I find myself somewhere in the middle of this squabble on the right. For one thing, it should not be the role of America’s foreign policy to export democracy around the world: Democracy doesn’t work unless it comes from the will of the people themselves; it cannot be imposed from without, and America cannot afford to continue being the policeman of the world. One of the factors in the collapse of both the British and Roman empires was the fact that they became overextended militarily. On the other hand, it seems to this writer that many libertarians have minimized the threat posed by militant Islamism to the West and to Western institutions, and concomitantly they seem to minimize the threat posed by the Palestinians and Arabs to Israeli sovereignty and survival. I do envision it to be an important aspect of America’s foreign policy role to be that of defender of Western Civilization and liberties, and Israel is definitely an ally and member of the West. However, that stated, isn’t it about time that the Europeans began paying for their own defense, and stopped riding on America’s coat tails, all the while criticizing her whenever convenient? That said, there is much room for debate and disagreement as to when it is appropriate for the United States to become involved in international disagreements or to intervene militarily, in its defense of the West. Washington was correct to warn his successors of “entangling alliances,” and as Steven Hayward, author of The Age of Reagan has observed, Reagan was very circumspect about involving the United States in military engagements abroad. For the Republican Party to ascend from its status as a minority party to the majority, it would behoove them to subordinate these disagreements to the greater good of uniting conservatives and libertarians with the goal of defeating and rolling back the socialistic policies and programs of the Obama administration and Democratic Congress. To my way of thinking, this is the GOP’s Job #1.

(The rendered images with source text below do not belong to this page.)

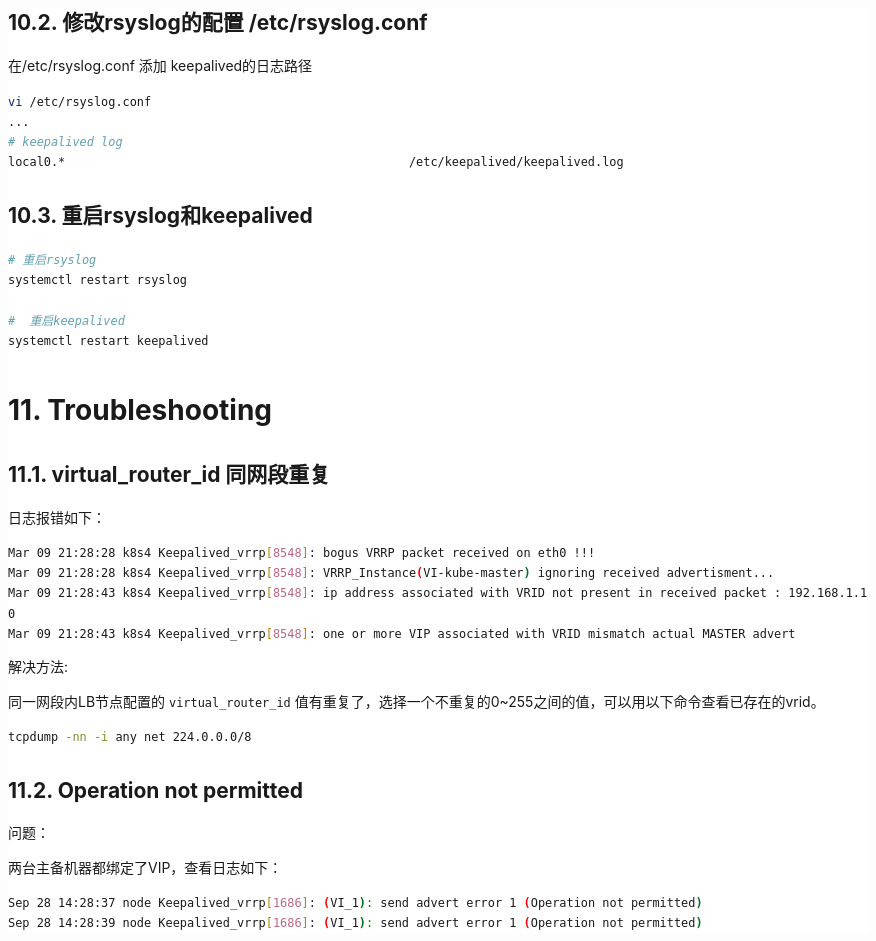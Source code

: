 ## 10.2. 修改rsyslog的配置 /etc/rsyslog.conf

在/etc/rsyslog.conf  添加 keepalived的日志路径

```bash
vi /etc/rsyslog.conf
...
# keepalived log
local0.*                                                /etc/keepalived/keepalived.log
```

## 10.3. 重启rsyslog和keepalived

```bash
# 重启rsyslog
systemctl restart rsyslog
 
#  重启keepalived
systemctl restart keepalived
```

# 11. Troubleshooting

## 11.1. virtual_router_id 同网段重复

日志报错如下：

```bash
Mar 09 21:28:28 k8s4 Keepalived_vrrp[8548]: bogus VRRP packet received on eth0 !!!
Mar 09 21:28:28 k8s4 Keepalived_vrrp[8548]: VRRP_Instance(VI-kube-master) ignoring received advertisment...
Mar 09 21:28:43 k8s4 Keepalived_vrrp[8548]: ip address associated with VRID not present in received packet : 192.168.1.10
Mar 09 21:28:43 k8s4 Keepalived_vrrp[8548]: one or more VIP associated with VRID mismatch actual MASTER advert
```

解决方法:

同一网段内LB节点配置的 `virtual_router_id` 值有重复了，选择一个不重复的0~255之间的值，可以用以下命令查看已存在的vrid。

```bash
tcpdump -nn -i any net 224.0.0.0/8
```

## 11.2. Operation not permitted

问题：

两台主备机器都绑定了VIP，查看日志如下：

```bash
Sep 28 14:28:37 node Keepalived_vrrp[1686]: (VI_1): send advert error 1 (Operation not permitted)
Sep 28 14:28:39 node Keepalived_vrrp[1686]: (VI_1): send advert error 1 (Operation not permitted)
```
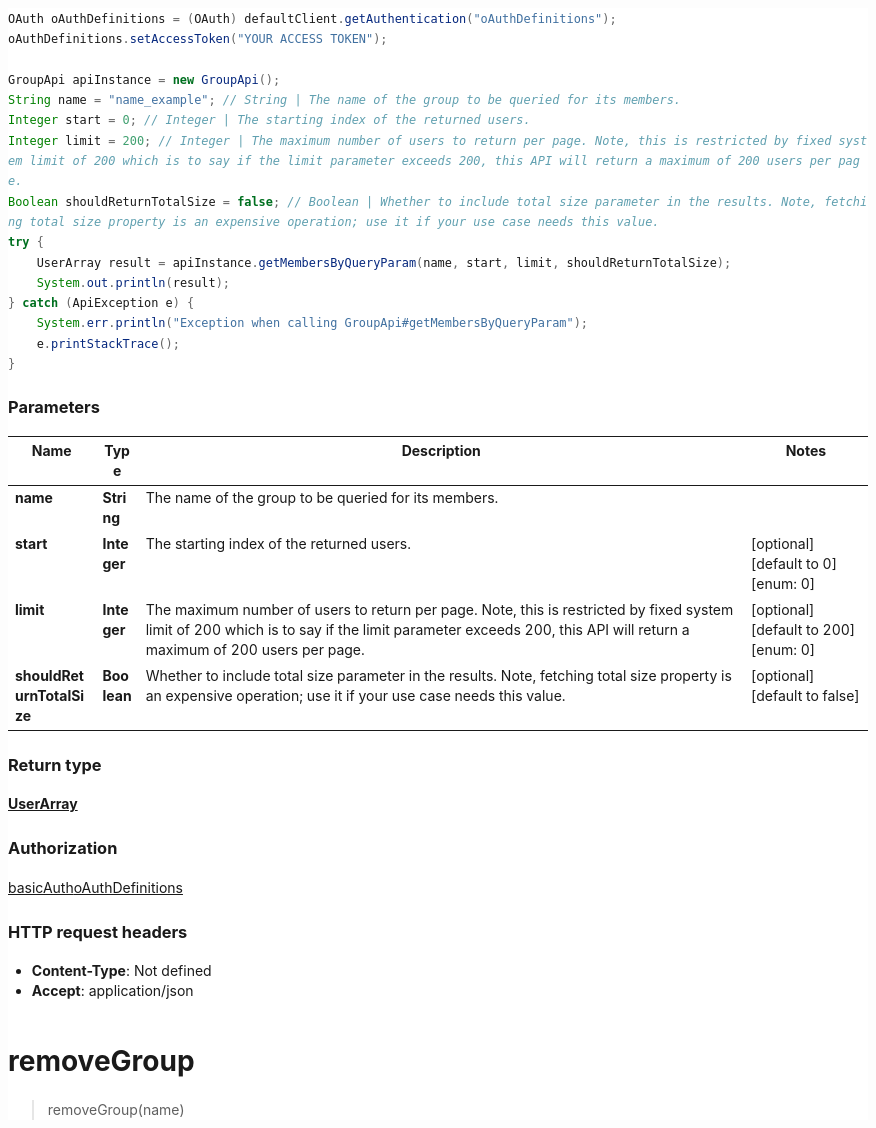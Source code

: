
 ```java
OAuth oAuthDefinitions = (OAuth) defaultClient.getAuthentication("oAuthDefinitions");
oAuthDefinitions.setAccessToken("YOUR ACCESS TOKEN");

GroupApi apiInstance = new GroupApi();
String name = "name_example"; // String | The name of the group to be queried for its members.
Integer start = 0; // Integer | The starting index of the returned users.
Integer limit = 200; // Integer | The maximum number of users to return per page. Note, this is restricted by fixed system limit of 200 which is to say if the limit parameter exceeds 200, this API will return a maximum of 200 users per page.
Boolean shouldReturnTotalSize = false; // Boolean | Whether to include total size parameter in the results. Note, fetching total size property is an expensive operation; use it if your use case needs this value.
try {
    UserArray result = apiInstance.getMembersByQueryParam(name, start, limit, shouldReturnTotalSize);
    System.out.println(result);
} catch (ApiException e) {
    System.err.println("Exception when calling GroupApi#getMembersByQueryParam");
    e.printStackTrace();
}
```

### Parameters

Name | Type | Description  | Notes
------------- | ------------- | ------------- | -------------
 **name** | **String**| The name of the group to be queried for its members. |
 **start** | **Integer**| The starting index of the returned users. | [optional] [default to 0] [enum: 0]
 **limit** | **Integer**| The maximum number of users to return per page. Note, this is restricted by fixed system limit of 200 which is to say if the limit parameter exceeds 200, this API will return a maximum of 200 users per page. | [optional] [default to 200] [enum: 0]
 **shouldReturnTotalSize** | **Boolean**| Whether to include total size parameter in the results. Note, fetching total size property is an expensive operation; use it if your use case needs this value. | [optional] [default to false]

### Return type

[**UserArray**](UserArray.md)

### Authorization

[basicAuth](../README.md#basicAuth)[oAuthDefinitions](../README.md#oAuthDefinitions)

### HTTP request headers

 - **Content-Type**: Not defined
 - **Accept**: application/json

<a name="removeGroup"></a>
# **removeGroup**
> removeGroup(name)
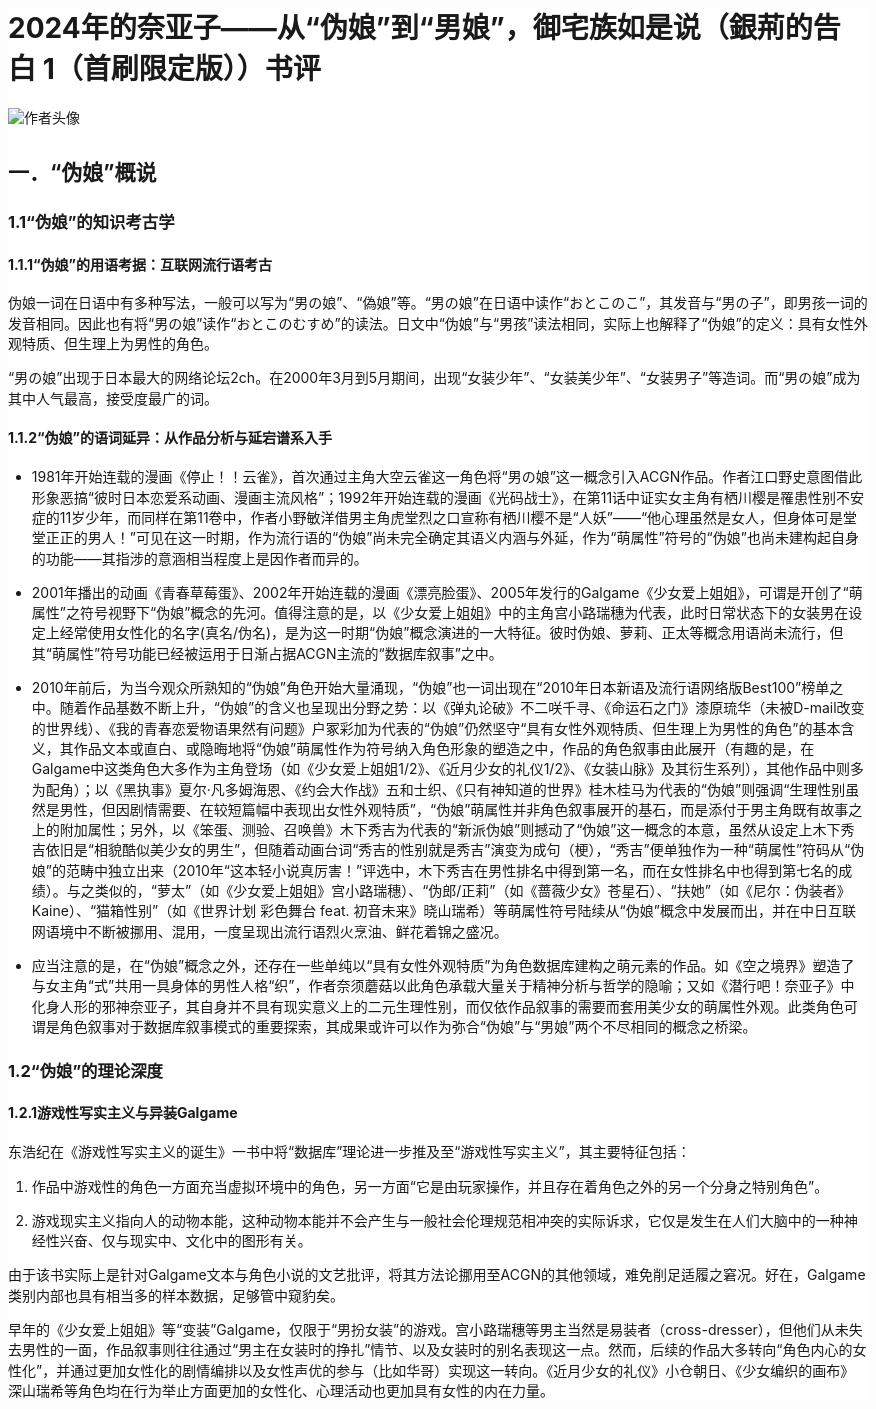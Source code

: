 # 2024年的奈亚子——从“伪娘”到“男娘”，御宅族如是说（銀荊的告白 1（首刷限定版））书评

![作者头像](https://img2.doubanio.com/icon/u218979074-1.jpg)

## 一．“伪娘”概说

### 1.1“伪娘”的知识考古学

#### 1.1.1“伪娘”的用语考据：互联网流行语考古

伪娘一词在日语中有多种写法，一般可以写为“男の娘”、“偽娘”等。“男の娘”在日语中读作“おとこのこ”，其发音与“男の子”，即男孩一词的发音相同。因此也有将“男の娘”读作“おとこのむすめ”的读法。日文中“伪娘”与“男孩”读法相同，实际上也解释了“伪娘”的定义：具有女性外观特质、但生理上为男性的角色。

“男の娘”出现于日本最大的网络论坛2ch。在2000年3月到5月期间，出现“女装少年”、“女装美少年”、“女装男子”等造词。而“男の娘”成为其中人气最高，接受度最广的词。

#### 1.1.2“伪娘”的语词延异：从作品分析与延宕谱系入手

- 1981年开始连载的漫画《停止！！云雀》，首次通过主角大空云雀这一角色将“男の娘”这一概念引入ACGN作品。作者江口野史意图借此形象恶搞“彼时日本恋爱系动画、漫画主流风格”；1992年开始连载的漫画《光码战士》，在第11话中证实女主角有栖川樱是罹患性别不安症的11岁少年，而同样在第11卷中，作者小野敏洋借男主角虎堂烈之口宣称有栖川樱不是“人妖”——“他心理虽然是女人，但身体可是堂堂正正的男人！”可见在这一时期，作为流行语的“伪娘”尚未完全确定其语义内涵与外延，作为“萌属性”符号的“伪娘”也尚未建构起自身的功能——其指涉的意涵相当程度上是因作者而异的。

- 2001年播出的动画《青春草莓蛋》、2002年开始连载的漫画《漂亮脸蛋》、2005年发行的Galgame《少女爱上姐姐》，可谓是开创了“萌属性”之符号视野下“伪娘”概念的先河。值得注意的是，以《少女爱上姐姐》中的主角宫小路瑞穗为代表，此时日常状态下的女装男在设定上经常使用女性化的名字(真名/伪名)，是为这一时期“伪娘”概念演进的一大特征。彼时伪娘、萝莉、正太等概念用语尚未流行，但其“萌属性”符号功能已经被运用于日渐占据ACGN主流的“数据库叙事”之中。

- 2010年前后，为当今观众所熟知的“伪娘”角色开始大量涌现，“伪娘”也一词出现在“2010年日本新语及流行语网络版Best100”榜单之中。随着作品基数不断上升，“伪娘”的含义也呈现出分野之势：以《弹丸论破》不二咲千寻、《命运石之门》漆原琉华（未被D-mail改变的世界线）、《我的青春恋爱物语果然有问题》户冢彩加为代表的“伪娘”仍然坚守“具有女性外观特质、但生理上为男性的角色”的基本含义，其作品文本或直白、或隐晦地将“伪娘”萌属性作为符号纳入角色形象的塑造之中，作品的角色叙事由此展开（有趣的是，在Galgame中这类角色大多作为主角登场（如《少女爱上姐姐1/2》、《近月少女的礼仪1/2》、《女装山脉》及其衍生系列），其他作品中则多为配角）；以《黑执事》夏尔·凡多姆海恩、《约会大作战》五和士织、《只有神知道的世界》桂木桂马为代表的“伪娘”则强调“生理性别虽然是男性，但因剧情需要、在较短篇幅中表现出女性外观特质”，“伪娘”萌属性并非角色叙事展开的基石，而是添付于男主角既有故事之上的附加属性；另外，以《笨蛋、测验、召唤兽》木下秀吉为代表的“新派伪娘”则撼动了“伪娘”这一概念的本意，虽然从设定上木下秀吉依旧是“相貌酷似美少女的男生”，但随着动画台词“秀吉的性别就是秀吉”演变为成句（梗），“秀吉”便单独作为一种“萌属性”符码从“伪娘”的范畴中独立出来（2010年“这本轻小说真厉害！”评选中，木下秀吉在男性排名中得到第一名，而在女性排名中也得到第七名的成绩）。与之类似的，“萝太”（如《少女爱上姐姐》宫小路瑞穗）、“伪郎/正莉”（如《蔷薇少女》苍星石）、“扶她”（如《尼尔：伪装者》Kaine）、“猫箱性别”（如《世界计划 彩色舞台 feat. 初音未来》晓山瑞希）等萌属性符号陆续从“伪娘”概念中发展而出，并在中日互联网语境中不断被挪用、混用，一度呈现出流行语烈火烹油、鲜花着锦之盛况。

- 应当注意的是，在“伪娘”概念之外，还存在一些单纯以“具有女性外观特质”为角色数据库建构之萌元素的作品。如《空之境界》塑造了与女主角“式”共用一具身体的男性人格“织”，作者奈须蘑菇以此角色承载大量关于精神分析与哲学的隐喻；又如《潜行吧！奈亚子》中化身人形的邪神奈亚子，其自身并不具有现实意义上的二元生理性别，而仅依作品叙事的需要而套用美少女的萌属性外观。此类角色可谓是角色叙事对于数据库叙事模式的重要探索，其成果或许可以作为弥合“伪娘”与“男娘”两个不尽相同的概念之桥梁。

### 1.2“伪娘”的理论深度

#### 1.2.1游戏性写实主义与异装Galgame

东浩纪在《游戏性写实主义的诞生》一书中将“数据库”理论进一步推及至“游戏性写实主义”，其主要特征包括：

1. 作品中游戏性的角色一方面充当虚拟环境中的角色，另一方面“它是由玩家操作，并且存在着角色之外的另一个分身之特别角色”。

2. 游戏现实主义指向人的动物本能，这种动物本能并不会产生与一般社会伦理规范相冲突的实际诉求，它仅是发生在人们大脑中的一种神经性兴奋、仅与现实中、文化中的图形有关。

由于该书实际上是针对Galgame文本与角色小说的文艺批评，将其方法论挪用至ACGN的其他领域，难免削足适履之窘况。好在，Galgame类别内部也具有相当多的样本数据，足够管中窥豹矣。

早年的《少女爱上姐姐》等“变装”Galgame，仅限于“男扮女装”的游戏。宫小路瑞穗等男主当然是易装者（cross-dresser），但他们从未失去男性的一面，作品叙事则往往通过“男主在女装时的挣扎”情节、以及女装时的别名表现这一点。然而，后续的作品大多转向“角色内心的女性化”，并通过更加女性化的剧情编排以及女性声优的参与（比如华哥）实现这一转向。《近月少女的礼仪》小仓朝日、《少女编织的画布》深山瑞希等角色均在行为举止方面更加的女性化、心理活动也更加具有女性的内在力量。
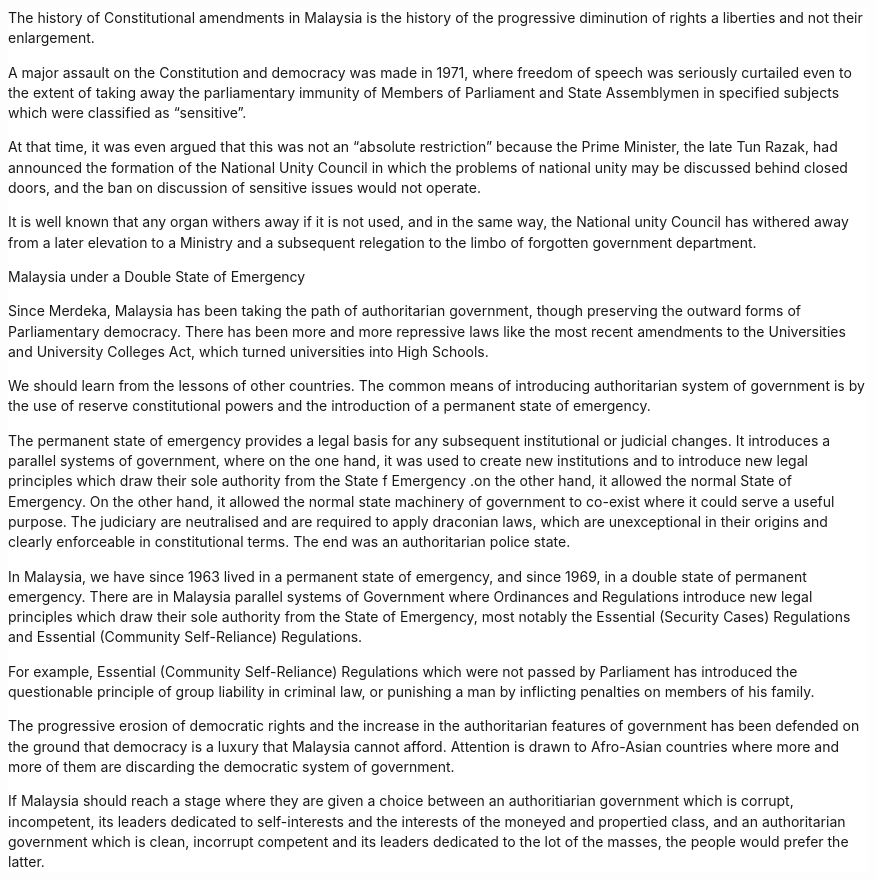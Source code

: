 The history of Constitutional amendments in Malaysia is the history of the progressive diminution of rights a liberties and not their enlargement.

A major assault on the Constitution and democracy was made in 1971, where freedom of speech was seriously curtailed even to the extent of taking away the parliamentary immunity of Members of Parliament and State Assemblymen in specified subjects which were classified as “sensitive”.

At that time, it was even argued that this was not an “absolute restriction” because the Prime Minister, the late Tun Razak, had announced the formation of the National Unity Council in which the problems of national unity may be discussed behind closed doors, and the ban on discussion of sensitive issues would not operate.

It is well known that any organ withers away if it is not used, and in the same way, the National unity Council has withered away from a later elevation to a Ministry and a subsequent relegation to the limbo of forgotten government department.

Malaysia under a Double State of Emergency

Since Merdeka, Malaysia has been taking the path of authoritarian government, though preserving the outward forms of Parliamentary democracy. There has been more and more repressive laws like the most recent amendments to the Universities and University Colleges Act, which turned universities into High Schools.

We should learn from the lessons of other countries. The common means of introducing authoritarian system of government is by the use of reserve constitutional powers and the introduction of a permanent state of emergency.

The permanent state of emergency provides a legal basis for any subsequent institutional or judicial changes. It introduces a parallel systems of government, where on the one hand, it was used to create new institutions and to introduce new legal principles which draw their sole authority from the State f Emergency .on the other hand, it allowed the normal State of Emergency. On the other hand, it allowed the normal state machinery of government to co-exist where it could serve a useful purpose. The judiciary are neutralised and are required to apply draconian laws, which are unexceptional in their origins and clearly enforceable in constitutional terms. The end was an authoritarian police state.

In Malaysia, we have since 1963 lived in a permanent state of emergency, and since 1969, in a double state of permanent emergency. There are in Malaysia parallel systems of Government where Ordinances and Regulations introduce new legal principles which draw their sole authority from the State of Emergency, most notably the Essential (Security Cases) Regulations and Essential (Community Self-Reliance) Regulations.

For example, Essential (Community Self-Reliance) Regulations which were not passed by Parliament has introduced the questionable principle of group liability in criminal law, or punishing a man by inflicting penalties on members of his family. 

The progressive erosion of democratic rights and the increase in the authoritarian features of government has been defended on the ground that democracy is a luxury that Malaysia cannot afford. Attention is drawn to Afro-Asian countries where more and more of them are discarding the democratic system of government.

If Malaysia should reach a stage where they are given a choice between an authoritiarian government which is corrupt, incompetent, its leaders dedicated to self-interests and the interests of the moneyed and propertied class, and an authoritarian government which is clean, incorrupt competent and its leaders dedicated to the lot of the masses, the people would prefer the latter.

The grassroots Tea Party movement has largely arisen as a response and reaction to the polices of excessive spending and indebtedness pursued by the Obama administration, and as a result, the Republican Party has been rejuvenated with off season election victories in Virginia, New Jersey, and Massachusetts. The financial meltdown of 2008 has led to a renewed focus on America’s fiscal profligacy, and budget deficits and the National Debt have again become the focus of political debate, much as they had been in the Congressional Elections of 1994 that brought the Republicans to power in Congress. These factors have lead to a renewal of libertarian concerns, both economic and political, on the right. In a previous post at GM’s Place, Conservative Populism: An Alternative to Obama’s Road to Serfdom (June 10, 2009), I advocated a return to conservative populism, in the form of an alliance between conservatives, libertarians, Reagan Democrats, and the Religious Right, with the unified focus of defeating the Obama/Democratic hegemony in American politics. The Tea Party has substantially contributed to making this alliance a reality. In 1992, libertarian Murray Rothbard advocated a strategy of “right-wing populism” (“A Strategy for the Right” ). He was rather prescient in his view of what the left wing and “establishment” conservative response would be, which is equally applicable to their reaction to the Tea Party movement:

Whenever liberals have encountered hard-edged abolitionists who, for example, have wanted to repeal the New Deal or Fair Deal, they say “But that’s not genuine conservatism. That’s radicalism.” The genuine conservative, these liberals go on to say, doesn’t want to repeal or abolish anything. He is a kind and gentle soul who wants to conserve what left-liberals have accomplished.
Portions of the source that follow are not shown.